**What to work on:** Here the job is to print all of the entries below verbatim and leave out any picture.

Saved entries:

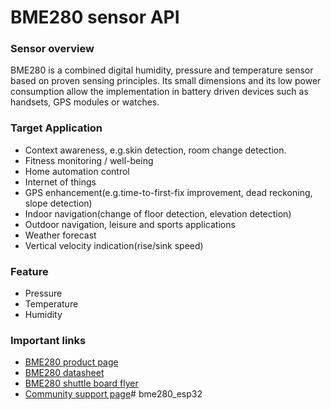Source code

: # BME280 sensor API

### Sensor overview

BME280 is a combined digital humidity, pressure and temperature sensor based on proven sensing principles.
Its small dimensions and its low power consumption allow the implementation in battery driven devices such as
handsets, GPS modules or watches.

### Target Application
- Context awareness, e.g.skin detection, room change detection.
- Fitness monitoring / well-being
- Home automation control
- Internet of things
- GPS enhancement(e.g.time-to-first-fix improvement, dead reckoning, slope detection)
- Indoor navigation(change of floor detection, elevation detection)
- Outdoor navigation, leisure and sports applications
- Weather forecast
- Vertical velocity indication(rise/sink speed)

### Feature
- Pressure
- Temperature
- Humidity

### Important links

- [BME280 product page](https://www.bosch-sensortec.com/products/environmental-sensors/humidity-sensors-bme280/)
- [BME280 datasheet](https://www.bosch-sensortec.com/media/boschsensortec/downloads/datasheets/bst-bme280-ds002.pdf)
- [BME280 shuttle board flyer](https://www.bosch-sensortec.com/media/boschsensortec/downloads/shuttle_board_flyer/application_board_3_1/bst-bme280-sf000.pdf)
- [Community support page](https://community.bosch-sensortec.com)# bme280_esp32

**Solution:**
Source code

: # BME280 sensor API

### Sensor overview

BME280 is a combined digital humidity, pressure and temperature sensor based on proven sensing principles.
Its small dimensions and its low power consumption allow the implementation in battery driven devices such as
handsets, GPS modules or watches.

### Target Application
- Context awareness, e.g.skin detection, room change detection.
- Fitness monitoring / well-being
- Home automation control
- Internet of things
- GPS enhancement(e.g.time-to-first-fix improvement, dead reckoning, slope detection)
- Indoor navigation(change of floor detection, elevation detection)
- Outdoor navigation, leisure and sports applications
- Weather forecast
- Vertical velocity indication(rise/sink speed)

### Feature
- Pressure
- Temperature
- Humidity

### Important links

- [BME280 product page](https://www.bosch-sensortec.com/products/environmental-sensors/humidity-sensors-bme280/)
- [BME280 datasheet](https://www.bosch-sensortec.com/media/boschsensortec/downloads/datasheets/bst-bme280-ds002.pdf)
- [BME280 shuttle board flyer](https://www.bosch-sensortec.com/media/boschsensortec/downloads/shuttle_board_flyer/application_board_3_1/bst-bme280-sf000.pdf)
- [Community support page](https://community.bosch-sensortec.com)# bme280_esp32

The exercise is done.